Tuesday 1st February – Willowbank – For the first time this year, the air rings with a dawn chorus. Under a cloudy but lightening sky, Blackbirds, Robins and Song Thrushes are singing right across the area. It is wet, but I can now see the mud under my feet.
Saturday 5th February – Barnsley Canal – Although the weather has been grey over the past week, the lack of rain means the tow-path is not entirely made up of churned mud. A Goldfinch flashes yellow in the car park. A group of Bullfinches fly on ahead and land in a bare Hawthorn. A male Bullfinch is one of the sharpest dressed birds around. Its blushing pink breast contrasts perfectly with its sober grey back and is topped off by a precise black cap. There are very few haws left on the Hawthorns, but some briars have a fair number of hips remaining. Crab apples still litter the ground. The white tail feathers of a Moorhen bob into the reeds. Blue Tits hurry here and there. A Sparrowhawk sails over Willowbank.
Monday 14th February – Willowbank – February is always the gloomiest month for me. Although the days are shortening and buds popping through, the greyness and cold is all pervasive. There is an icy north wind blowing across the hillside. A couple of Blackbirds are squabbling over territorial rights in the pre-dawn shadow. Mallard call from far below. There are a few patches of frozen path and a bit of ice crunches underfoot, but mainly it is thick cloying mud.
Sunday 20th February – The Waggon Road – The north-easterly wind is biting, so despite the bright sunshine it is cold. Snow has been forecast but there seems little sign of it. A Chaffinch pinks loudly from a tree in the hedgerow beside the road. Blue Tits flit around the branches seeking sustenance. A flock of Lapwings moves slowly across the horizon.

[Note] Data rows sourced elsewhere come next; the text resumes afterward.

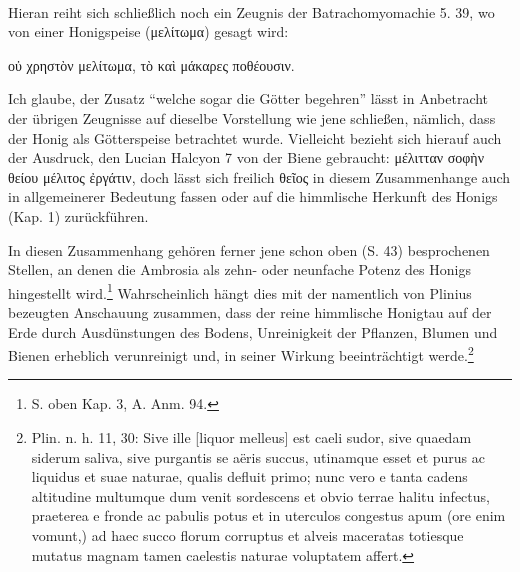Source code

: \documentclass[a4paper, 11pt, oneside]{article}
\begin{document}
\paragraph{}
Hieran reiht sich schließlich noch ein Zeugnis der Batrachomyomachie 5. 39, wo von einer Honigspeise (μελίτωμα) gesagt wird:

οὐ χρηστὸν μελίτωμα, τὸ καὶ μάκαρες ποθέουσιν.

Ich glaube, der Zusatz "`welche sogar die Götter begehren"' lässt in Anbetracht der übrigen Zeugnisse auf dieselbe Vorstellung wie jene schließen, nämlich, dass der Honig als Götterspeise betrachtet wurde. Vielleicht bezieht sich hierauf auch der Ausdruck, den Lucian Halcyon 7 von der Biene gebraucht: μέλιτταν σοφὴν θείου μέλιτος ἐργάτιν, doch lässt sich freilich θεῖος in diesem Zusammenhange auch in allgemeinerer Bedeutung fassen oder auf die himmlische Herkunft des Honigs (Kap. 1) zurückführen.

In diesen Zusammenhang gehören ferner jene schon oben (S. 43) besprochenen Stellen, an denen die Ambrosia als zehn- oder neunfache Potenz des Honigs hingestellt wird.\footnote{S. oben Kap. 3, A. Anm. 94.} Wahrscheinlich hängt dies mit der namentlich von Plinius bezeugten Anschauung zusammen, dass der reine himmlische Honigtau auf der Erde durch Ausdünstungen des Bodens, Unreinigkeit der Pflanzen, Blumen und Bienen erheblich verunreinigt und, in seiner Wirkung beeinträchtigt werde.\footnote{Plin. n. h. 11, 30: Sive ille [liquor melleus] est caeli sudor, sive quaedam siderum saliva, sive purgantis se aëris succus, utinamque esset et purus ac liquidus et suae naturae, qualis defluit primo; nunc vero e tanta cadens altitudine multumque dum venit sordescens et obvio terrae halitu infectus, praeterea e fronde ac pabulis potus et in uterculos congestus apum (ore enim vomunt,) ad haec succo florum corruptus et alveis maceratas totiesque mutatus magnam tamen caelestis naturae voluptatem affert.}
\end{document}
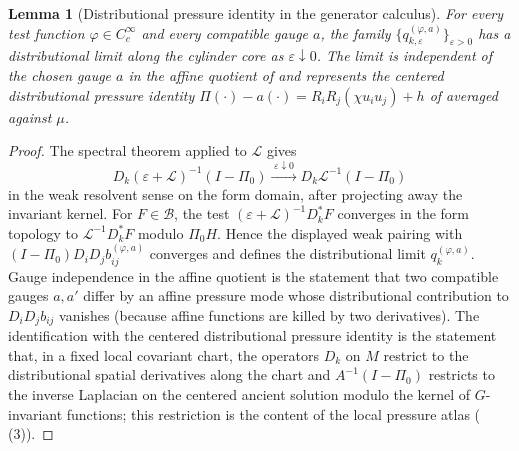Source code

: \documentclass[11pt]{amsart}
\numberwithin{equation}{section}
\theoremstyle{plain}
\newtheorem{lemma}[lemma]{Lemma}
\theoremstyle{definition}
\theoremstyle{remark}
\begin{document}
\begin{lemma}[Distributional pressure identity in the generator calculus]
\label{lem:generator-pressure-identity}
For every test function \(\varphi\in C_c^\infty\) and every compatible
gauge \(a\), the family
\(\{q_{k,\varepsilon}^{(\varphi,a)}\}_{\varepsilon>0}\) has a distributional
limit along the cylinder core as \(\varepsilon\downarrow0\).  The limit is
independent of the chosen gauge \(a\) in the affine quotient of
 and represents the centered
distributional pressure identity
\(\Pi(\cdot)-a(\cdot)=R_iR_j(\chi u_i u_j)+h\) of
 averaged against \(\mu\).
\end{lemma}

\begin{proof}
The spectral theorem applied to \(\mathcal L\) gives
\[
   D_k(\varepsilon+\mathcal L)^{-1}(I-\Pi_0)
   \xrightarrow{\;\varepsilon\downarrow0\;}
   D_k\mathcal L^{-1}(I-\Pi_0)
\]
in the weak resolvent sense on the form domain, after projecting away the
invariant kernel.  For \(F\in\mathcal B\), the test
\((\varepsilon+\mathcal L)^{-1}D_k^*F\) converges in the form topology to
\(\mathcal L^{-1}D_k^*F\) modulo \(\Pi_0H\).  Hence the displayed weak pairing
with \((I-\Pi_0)D_iD_jb_{ij}^{(\varphi,a)}\) converges and defines the
distributional limit \(q_k^{(\varphi,a)}\).  Gauge independence in the affine
quotient is the statement that two compatible
gauges \(a,a'\) differ by an affine pressure mode whose distributional
contribution to \(D_iD_j b_{ij}\) vanishes (because affine functions are
killed by two derivatives).  The identification with the centered
distributional pressure identity is the statement that, in a fixed local
covariant chart, the operators \(D_k\) on \(M\) restrict to the
distributional spatial derivatives along the chart and \(A^{-1}(I-\Pi_0)\)
restricts to the inverse Laplacian on the centered ancient solution
modulo the kernel of \(G\)-invariant functions; this restriction is the
content of the local pressure atlas
(\,(3)).
\end{proof}
\end{document}
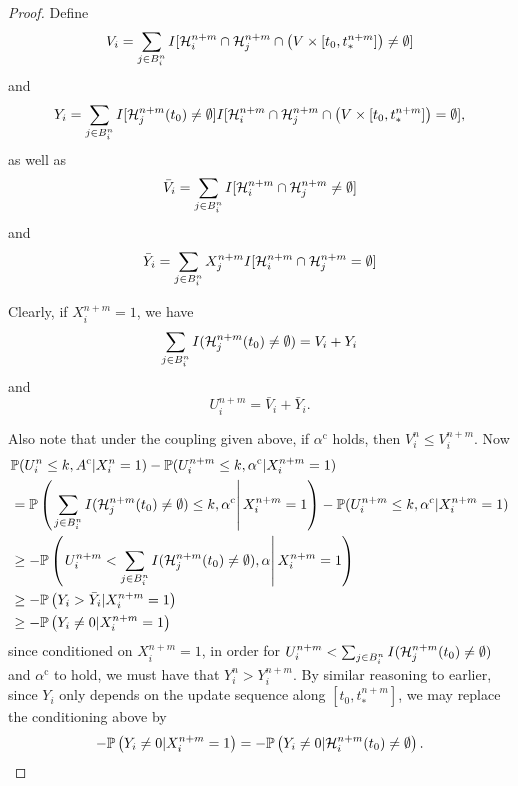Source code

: \begin{proof}
		Define
		\begin{equation}
			V_i = \sum_{j \in B_i^n} I [\mathcal{H}_i^{n+m} \cap \mathcal{H}_j^{n+m} \cap \left(V \times [t_0, t_*^{n+m}] \right) \neq \emptyset]
		\end{equation}
		and
		\begin{equation}
			Y_i = \sum_{j \in B_i^n} I[\mathcal{H}_j^{n+m}(t_0) \neq \emptyset] I [\mathcal{H}_i^{n+m} \cap \mathcal{H}_j^{n+m} \cap \left(V \times [t_0, t_*^{n+m}] \right) = \emptyset],
		\end{equation}
		as well as 
		\begin{equation}
			\bar{V}_i = \sum_{j \in B_i^n} I [\mathcal{H}_i^{n+m} \cap \mathcal{H}_j^{n+m}  \neq \emptyset]
		\end{equation}
		and
		\begin{equation}
			\bar{Y}_i = \sum_{j \in B_i^n} X_j^{n+m}  I [\mathcal{H}_i^{n+m} \cap \mathcal{H}_j^{n+m} = \emptyset]
		\end{equation}

		Clearly, if $X_i^{n+m} = 1$, we have
		\begin{equation}
			\sum_{j \in B_i^n} I(\mathcal{H}_j^{n+m}(t_0) \neq \emptyset) = V_i + Y_i
		\end{equation}
		and
		\begin{equation}
			U_i^{n+m} = \bar{V}_i + \bar{Y}_i.
		\end{equation}

		Also note that under the coupling given above, if $\alpha^\mathrm{c}$ holds, then $V_i^n \leq V_i^{n+m}$. Now
		\begin{align}
			&\mathbb{P}(U_i^n \leq k, A^\mathrm{c} | X_i^n = 1) - \mathbb{P}(U_i^{n+m} \leq k, \alpha^\mathrm{c} | X_i^{n+m} = 1) \\
			&= \mathbb{P}\left(\left.\sum_{j \in B_i^n} I(\mathcal{H}_j^{n+m}(t_0) \neq \emptyset) \leq k, \alpha^\mathrm{c} \right| X_i^{n+m} = 1 \right) - \mathbb{P}(U_i^{n+m} \leq k, \alpha^\mathrm{c} | X_i^{n+m} = 1)\\
			&\geq -\mathbb{P}\left( \left. U_i^{n+m} < \sum_{j \in B_i^n} I(\mathcal{H}_j^{n+m}(t_0) \neq \emptyset), \alpha \right| X_i^{n+m} = 1\right)\\
			&\geq -\mathbb{P}\left(Y_i > \bar{Y}_i | X_i^{n+m} = 1 \right)\\
			&\geq -\mathbb{P}\left(Y_i \neq 0 | X_i^{n+m} = 1 \right)
		\end{align}
		since conditioned on $X_i^{n+m} = 1$, in order for $U_i^{n+m} < \sum_{j \in B_i^n} I(\mathcal{H}_j^{n+m}(t_0) \neq \emptyset)$ and $\alpha^\mathrm{c}$ to hold, we must have that $Y_i^n > Y_i^{n+m}$. By similar reasoning to earlier, since $Y_i$ only depends on the update sequence along $[t_0, t_*^{n+m}]$, we may replace the conditioning above by
		\begin{align}
			-\mathbb{P}\left(Y_i \neq 0 | X_i^{n+m} = 1 \right) = -\mathbb{P}\left(Y_i \neq 0 | \mathcal{H}_i^{n+m}(t_0) \neq \emptyset \right).
		\end{align}


\end{proof}
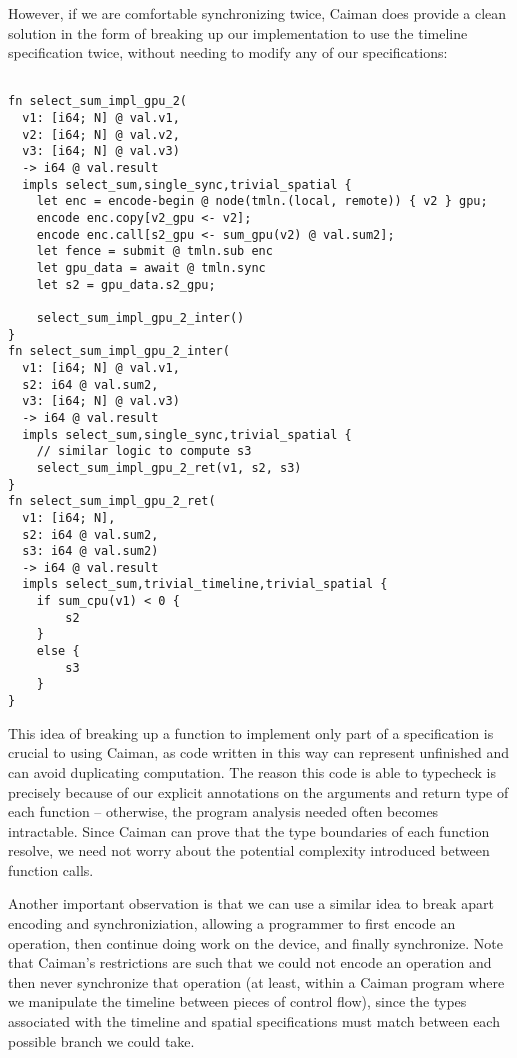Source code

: However, if we are comfortable synchronizing twice, Caiman does provide a clean solution in the form of breaking up our implementation to use the timeline specification twice, without needing to modify any of our specifications:
%
\begin{lstlisting}

fn select_sum_impl_gpu_2(
  v1: [i64; N] @ val.v1,
  v2: [i64; N] @ val.v2,
  v3: [i64; N] @ val.v3) 
  -> i64 @ val.result
  impls select_sum,single_sync,trivial_spatial {
    let enc = encode-begin @ node(tmln.(local, remote)) { v2 } gpu;
    encode enc.copy[v2_gpu <- v2];
    encode enc.call[s2_gpu <- sum_gpu(v2) @ val.sum2];
    let fence = submit @ tmln.sub enc
    let gpu_data = await @ tmln.sync
    let s2 = gpu_data.s2_gpu;
    
    select_sum_impl_gpu_2_inter()
}
fn select_sum_impl_gpu_2_inter(
  v1: [i64; N] @ val.v1, 
  s2: i64 @ val.sum2, 
  v3: [i64; N] @ val.v3)
  -> i64 @ val.result
  impls select_sum,single_sync,trivial_spatial {
    // similar logic to compute s3
    select_sum_impl_gpu_2_ret(v1, s2, s3)
}
fn select_sum_impl_gpu_2_ret(
  v1: [i64; N], 
  s2: i64 @ val.sum2, 
  s3: i64 @ val.sum2) 
  -> i64 @ val.result
  impls select_sum,trivial_timeline,trivial_spatial {
    if sum_cpu(v1) < 0 {
        s2
    }
    else {
        s3
    }
}
\end{lstlisting}
%
This idea of breaking up a function to implement only part of a specification is crucial to using Caiman, as code written in this way can represent unfinished and can avoid duplicating computation.  The reason this code is able to typecheck is precisely because of our explicit annotations on the arguments and return type of each function -- otherwise, the program analysis needed often becomes intractable.  Since Caiman can prove that the type boundaries of each function resolve, we need not worry about the potential complexity introduced between function calls.

Another important observation is that we can use a similar idea to break apart encoding and synchroniziation, allowing a programmer to first encode an operation, then continue doing work on the device, and finally synchronize.  Note that Caiman's restrictions are such that we could not encode an operation and then never synchronize that operation (at least, within a Caiman program where we manipulate the timeline between pieces of control flow), since the types associated with the timeline and spatial specifications must match between each possible branch we could take.

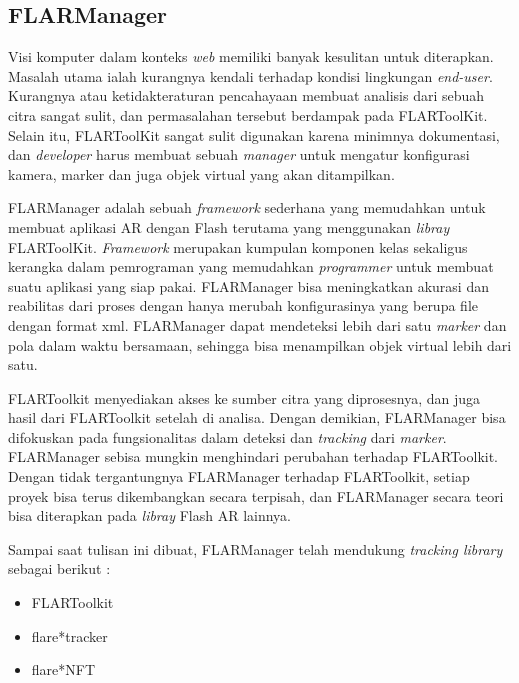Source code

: \subsection {FLARManager}
\label{subsec:FLARManager}
Visi komputer dalam konteks \textit{web} memiliki banyak kesulitan untuk diterapkan. Masalah utama ialah kurangnya kendali terhadap kondisi lingkungan \textit{end-user}. Kurangnya atau ketidakteraturan pencahayaan membuat analisis dari sebuah citra sangat sulit, dan permasalahan tersebut berdampak pada FLARToolKit. Selain itu, FLARToolKit sangat sulit digunakan karena minimnya dokumentasi, dan \textit{developer} harus membuat sebuah \textit{manager} untuk mengatur konfigurasi kamera, marker dan juga objek virtual yang akan ditampilkan. 

FLARManager adalah sebuah \textit{framework} sederhana yang memudahkan untuk membuat aplikasi AR dengan Flash terutama yang menggunakan \textit{libray} FLARToolKit. \textit{Framework} merupakan kumpulan komponen kelas sekaligus kerangka dalam pemrograman yang memudahkan \textit{programmer} untuk membuat suatu aplikasi yang siap pakai. FLARManager bisa meningkatkan akurasi dan reabilitas dari proses dengan hanya merubah konfigurasinya yang berupa file dengan format xml. FLARManager dapat mendeteksi lebih dari satu \textit{marker} dan pola dalam waktu bersamaan, sehingga bisa menampilkan objek virtual lebih dari satu.

FLARToolkit menyediakan akses ke sumber citra yang diprosesnya, dan juga hasil dari FLARToolkit setelah di analisa. Dengan demikian, FLARManager bisa difokuskan pada fungsionalitas dalam deteksi dan \textit{tracking} dari \textit{marker}. FLARManager sebisa mungkin menghindari perubahan terhadap FLARToolkit. Dengan tidak tergantungnya FLARManager terhadap FLARToolkit, setiap proyek bisa terus dikembangkan secara terpisah, dan FLARManager secara teori bisa diterapkan pada \textit{libray} Flash AR lainnya.

Sampai saat tulisan ini dibuat, FLARManager telah mendukung \textit{tracking library} sebagai berikut :
\begin{itemize}
\item FLARToolkit
\item flare*tracker
\item flare*NFT
\end{itemize}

Tuesday 22nd February – Willowbank – After fleeting snow showers yesterday, it snows overnight leaving a layer a couple of inches thick. It has silenced the dawn chorus. Tracks of an even earlier dog walker head down the hillside. Their owner’s dog crisscrosses the open space as does Dill the Dog. A few rabbit tracks have been made even as the snow fell as they are partly obscured. There is also an old track of a small canine, or maybe a lupine. It starts to snow again, small specks rather than flakes.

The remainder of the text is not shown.